The prequel to Tamsyn Muir’s novel “Harrow The Ninth” was a hugely successful sci-fi novel of 2019. “Gideon the Ninth” won several awards, including the Locus Award, and left even the most esteemed sci-fi authors in awe. “Gideon the Ninth” burst onto the science fiction scene with pulsating energy, cheeky yet clever humor, and a unique vision (necromancers + romance = necromance). Only to then shift to a larger portion of the story resembling a subdued Agatha Christie mystery.
“Harrow the Ninth” lacks that dynamic start but fortunately, it also lacks the occasional anemia found in its predecessor. However, in return, it is at times completely incomprehensible.
The first thought-provoking moment occurs when you realize there’s not a single mention of Gideon, the protagonist of the Locked Tomb series’ first installment. It’s as if her existence has been erased. Then, the alternating chapters of the book are written in different grammatical persons (second-person singular vs third-person singular) while each chapter has the same viewpoint character: Harrowhark Nonagesimus, the charming but troubled teenage necromancer.
To top it off, characters show up in the pink, who died in the first book.
Are you into solving puzzles? Do you have a university degree? If neither applies to you, there’s a chance that up to about 80% of this book, you’ll wish “Harrow the Ninth”, to hell. And it’s no wonder if, along the way, you come to the conclusion that either reading the book titled “Harrow the Ninth” is entirely unnecessary or its predecessor, filled with the trials of Gideon Nav.
Maybe you won’t give up on Muir’s book halfway for only two reasons. One, if you’ve already crafted a compelling closing sentence for your book review and don’t want it to go to waste. The other is the Australian author’s writing style.
Because, in the end, Tamsyn Muir twists words in a damn unique way. The brilliantly unique world teeming with the dead, constructed with unparalleled vocabulary, clever wordplay, playful humor, and entertaining self-irony, undoubtedly justifies the spotlight on the author of the Locked Tomb series.
Whose characters, at times to their own surprise, engage in metered verse speeches (what masterful virtuosity!) or find themselves directly in an epic parody. These were probably born for no other reason than Muir had a great time amusing herself while writing.
Nevertheless, unfortunately, the plot of the book “Harrow the Ninth” resembles a moderately interesting squabble among girls taking place in a high school girls’ dormitory. It’s full of confident, pouting divas who, in one moment, share mascara and in another, quite literally stab each other in the back with a blade. Not to mention, they are ALMOST entirely asexual. In a kind of “Young Adult” way.

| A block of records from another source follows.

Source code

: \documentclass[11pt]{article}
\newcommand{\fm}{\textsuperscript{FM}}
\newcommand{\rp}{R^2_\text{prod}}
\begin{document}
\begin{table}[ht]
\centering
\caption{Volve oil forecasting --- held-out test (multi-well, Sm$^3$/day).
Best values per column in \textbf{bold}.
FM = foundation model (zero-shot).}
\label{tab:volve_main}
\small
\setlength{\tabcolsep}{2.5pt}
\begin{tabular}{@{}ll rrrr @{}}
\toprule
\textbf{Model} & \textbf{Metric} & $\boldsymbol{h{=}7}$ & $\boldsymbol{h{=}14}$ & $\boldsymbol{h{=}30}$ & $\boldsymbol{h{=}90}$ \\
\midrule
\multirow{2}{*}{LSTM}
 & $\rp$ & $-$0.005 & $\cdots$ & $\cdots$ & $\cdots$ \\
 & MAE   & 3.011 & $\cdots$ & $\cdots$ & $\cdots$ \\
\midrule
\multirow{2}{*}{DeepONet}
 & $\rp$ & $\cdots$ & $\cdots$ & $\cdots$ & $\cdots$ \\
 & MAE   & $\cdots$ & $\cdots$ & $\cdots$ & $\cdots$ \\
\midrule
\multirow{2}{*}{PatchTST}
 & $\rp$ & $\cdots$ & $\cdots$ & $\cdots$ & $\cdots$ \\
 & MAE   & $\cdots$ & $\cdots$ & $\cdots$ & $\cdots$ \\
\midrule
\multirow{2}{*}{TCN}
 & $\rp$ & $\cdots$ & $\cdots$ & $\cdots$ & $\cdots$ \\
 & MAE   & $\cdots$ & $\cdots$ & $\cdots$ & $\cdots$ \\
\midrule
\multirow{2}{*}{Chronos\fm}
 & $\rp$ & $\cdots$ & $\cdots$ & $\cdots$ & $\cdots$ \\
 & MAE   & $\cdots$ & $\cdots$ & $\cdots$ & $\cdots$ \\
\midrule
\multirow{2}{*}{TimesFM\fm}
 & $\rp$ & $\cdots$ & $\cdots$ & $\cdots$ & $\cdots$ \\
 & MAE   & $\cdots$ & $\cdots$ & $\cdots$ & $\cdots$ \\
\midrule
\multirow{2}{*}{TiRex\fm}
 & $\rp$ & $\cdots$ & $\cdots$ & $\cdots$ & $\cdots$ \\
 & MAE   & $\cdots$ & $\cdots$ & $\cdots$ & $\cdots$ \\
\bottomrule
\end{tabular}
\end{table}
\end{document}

Moreover, the girls, even while pursuing the Resurrection Beasts, pay SPECIAL attention to their clothing.
Interestingly, despite the odd interactions among the characters, the main players work exceptionally well. Harrowhark, the seemingly unpleasant and cold-hearted teenage from the previous installment, manages to sneak into your heart in just two paragraphs. Harrowhark Nonagesimus is, in fact, the slightly neurotic, overthinking, but also kind-hearted and dutiful, real girl-next-door type of necromancer.
His Celestial Kindliness, aka the First Reborn, also known as The Necrolord Prime, or GOD, is the target of numerous well-executed jokes and jests. Simultaneously, he serves as the ideal ruler of all time. (Okay, maybe a bit liar at times, but no one is perfect.) The constantly conflicting expressions of the all-powerful, omnipotent being, and at the same time, the benevolent grandpa, provide ample opportunities for Tamsyn Muir to revel in entertaining sarcasm.
And then you ponder for a moment what kind of enthralling books Tamsyn Muir will write WHEN she truly grows up and doesn’t craft a novel like a hyper-intelligent, prematurely aged teenager. And her dark, undead-filled universe won’t be filled with childish conflicts and an incomprehensible plot. Yes, the end of the book is entirely baffling. At least to the average reader’s mind.
Because as soon as you’ve successfully reached the end of “Harrow the Ninth,” you can immediately go to Wikipedia to check out what the heck you have actually read.
Tamsyn Muir’s science fiction fantasy novel, “Harrow the Ninth,” is evidently crafted for the Young Adult readers. However, they are likely unable to comprehend it in all its captivating completeness. The majority of adult readers probably find it simply childish. It is entirely likely that only those falling into the narrow intersection of teenage female necrophiles will truly enjoy it.